[Records from a data collection]
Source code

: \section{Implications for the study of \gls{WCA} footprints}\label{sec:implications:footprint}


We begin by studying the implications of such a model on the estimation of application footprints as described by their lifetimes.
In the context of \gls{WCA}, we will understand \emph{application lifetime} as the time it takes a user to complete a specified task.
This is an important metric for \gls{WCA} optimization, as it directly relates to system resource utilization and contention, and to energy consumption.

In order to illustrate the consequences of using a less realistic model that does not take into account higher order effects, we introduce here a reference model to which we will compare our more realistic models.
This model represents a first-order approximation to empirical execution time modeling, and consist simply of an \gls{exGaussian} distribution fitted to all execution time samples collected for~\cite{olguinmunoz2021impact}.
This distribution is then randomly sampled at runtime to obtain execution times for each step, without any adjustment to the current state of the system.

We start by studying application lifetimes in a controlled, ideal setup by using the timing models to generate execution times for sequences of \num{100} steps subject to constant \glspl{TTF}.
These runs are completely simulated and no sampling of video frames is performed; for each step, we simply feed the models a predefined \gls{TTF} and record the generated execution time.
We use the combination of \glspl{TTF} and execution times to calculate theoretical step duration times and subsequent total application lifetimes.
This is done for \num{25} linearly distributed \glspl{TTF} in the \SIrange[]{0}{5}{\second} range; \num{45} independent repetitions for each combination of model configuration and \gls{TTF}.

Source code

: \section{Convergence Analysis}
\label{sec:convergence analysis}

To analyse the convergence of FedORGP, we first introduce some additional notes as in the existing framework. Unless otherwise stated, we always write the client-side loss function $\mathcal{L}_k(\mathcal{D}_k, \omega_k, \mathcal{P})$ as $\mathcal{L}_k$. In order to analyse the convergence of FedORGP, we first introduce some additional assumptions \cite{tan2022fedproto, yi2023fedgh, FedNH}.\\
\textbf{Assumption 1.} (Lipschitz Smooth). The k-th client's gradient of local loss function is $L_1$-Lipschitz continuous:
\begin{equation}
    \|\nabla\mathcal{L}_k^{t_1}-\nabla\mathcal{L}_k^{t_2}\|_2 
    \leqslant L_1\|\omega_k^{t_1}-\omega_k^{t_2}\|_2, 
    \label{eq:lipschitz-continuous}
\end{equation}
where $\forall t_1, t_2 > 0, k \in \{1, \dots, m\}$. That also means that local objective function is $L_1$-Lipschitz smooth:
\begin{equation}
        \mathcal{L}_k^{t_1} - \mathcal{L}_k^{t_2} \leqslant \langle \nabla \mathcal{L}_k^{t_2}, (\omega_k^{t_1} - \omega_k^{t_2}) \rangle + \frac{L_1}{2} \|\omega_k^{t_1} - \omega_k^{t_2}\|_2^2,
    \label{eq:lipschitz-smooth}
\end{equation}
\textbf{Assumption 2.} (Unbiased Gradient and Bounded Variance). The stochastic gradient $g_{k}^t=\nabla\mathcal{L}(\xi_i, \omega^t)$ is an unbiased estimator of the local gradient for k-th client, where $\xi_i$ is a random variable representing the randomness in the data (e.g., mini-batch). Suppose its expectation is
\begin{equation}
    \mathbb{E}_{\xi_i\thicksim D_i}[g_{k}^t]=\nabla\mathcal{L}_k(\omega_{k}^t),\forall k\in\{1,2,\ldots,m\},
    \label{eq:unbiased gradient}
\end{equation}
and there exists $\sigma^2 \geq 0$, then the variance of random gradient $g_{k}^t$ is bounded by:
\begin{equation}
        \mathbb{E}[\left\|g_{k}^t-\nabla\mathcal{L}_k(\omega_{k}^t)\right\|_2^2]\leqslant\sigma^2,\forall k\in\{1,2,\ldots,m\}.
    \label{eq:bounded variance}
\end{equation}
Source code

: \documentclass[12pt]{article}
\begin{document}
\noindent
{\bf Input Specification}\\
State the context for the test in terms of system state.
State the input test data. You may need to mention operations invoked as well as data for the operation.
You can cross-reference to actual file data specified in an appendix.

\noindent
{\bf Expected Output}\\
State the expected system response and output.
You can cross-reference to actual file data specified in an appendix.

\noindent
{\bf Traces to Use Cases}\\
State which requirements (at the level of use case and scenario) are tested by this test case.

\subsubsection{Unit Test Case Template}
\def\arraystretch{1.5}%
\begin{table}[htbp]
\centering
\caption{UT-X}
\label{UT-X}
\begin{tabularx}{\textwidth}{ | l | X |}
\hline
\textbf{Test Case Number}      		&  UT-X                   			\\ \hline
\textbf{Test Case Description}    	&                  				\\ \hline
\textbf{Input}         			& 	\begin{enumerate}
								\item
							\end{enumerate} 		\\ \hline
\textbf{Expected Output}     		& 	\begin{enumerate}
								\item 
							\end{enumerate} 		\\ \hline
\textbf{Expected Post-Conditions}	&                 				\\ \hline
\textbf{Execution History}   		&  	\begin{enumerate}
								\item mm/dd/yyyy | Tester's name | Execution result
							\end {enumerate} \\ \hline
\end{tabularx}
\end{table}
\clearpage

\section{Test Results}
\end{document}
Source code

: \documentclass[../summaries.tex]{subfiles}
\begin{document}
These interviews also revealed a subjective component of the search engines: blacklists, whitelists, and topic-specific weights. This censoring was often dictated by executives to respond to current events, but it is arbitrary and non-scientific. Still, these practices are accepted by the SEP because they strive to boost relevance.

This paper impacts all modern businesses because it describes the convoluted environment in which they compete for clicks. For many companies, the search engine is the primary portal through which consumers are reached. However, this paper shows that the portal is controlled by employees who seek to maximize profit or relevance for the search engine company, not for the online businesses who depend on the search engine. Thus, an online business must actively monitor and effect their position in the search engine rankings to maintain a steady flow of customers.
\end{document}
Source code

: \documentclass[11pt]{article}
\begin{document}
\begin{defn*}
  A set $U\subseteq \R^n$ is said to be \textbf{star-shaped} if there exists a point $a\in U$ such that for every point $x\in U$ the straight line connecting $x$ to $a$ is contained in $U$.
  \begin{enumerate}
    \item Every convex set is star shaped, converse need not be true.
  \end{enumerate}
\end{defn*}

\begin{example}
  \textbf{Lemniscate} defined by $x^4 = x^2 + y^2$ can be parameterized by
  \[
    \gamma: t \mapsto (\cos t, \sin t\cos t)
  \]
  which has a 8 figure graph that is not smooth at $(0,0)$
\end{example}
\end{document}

Work to complete
A line belongs in the answer if it contains the word "glspl"; copy every such line from the data above.

Answer space
We start by studying application lifetimes in a controlled, ideal setup by using the timing models to generate execution times for sequences of \num{100} steps subject to constant \glspl{TTF}.
We use the combination of \glspl{TTF} and execution times to calculate theoretical step duration times and subsequent total application lifetimes.
This is done for \num{25} linearly distributed \glspl{TTF} in the \SIrange[]{0}{5}{\second} range; \num{45} independent repetitions for each combination of model configuration and \gls{TTF}.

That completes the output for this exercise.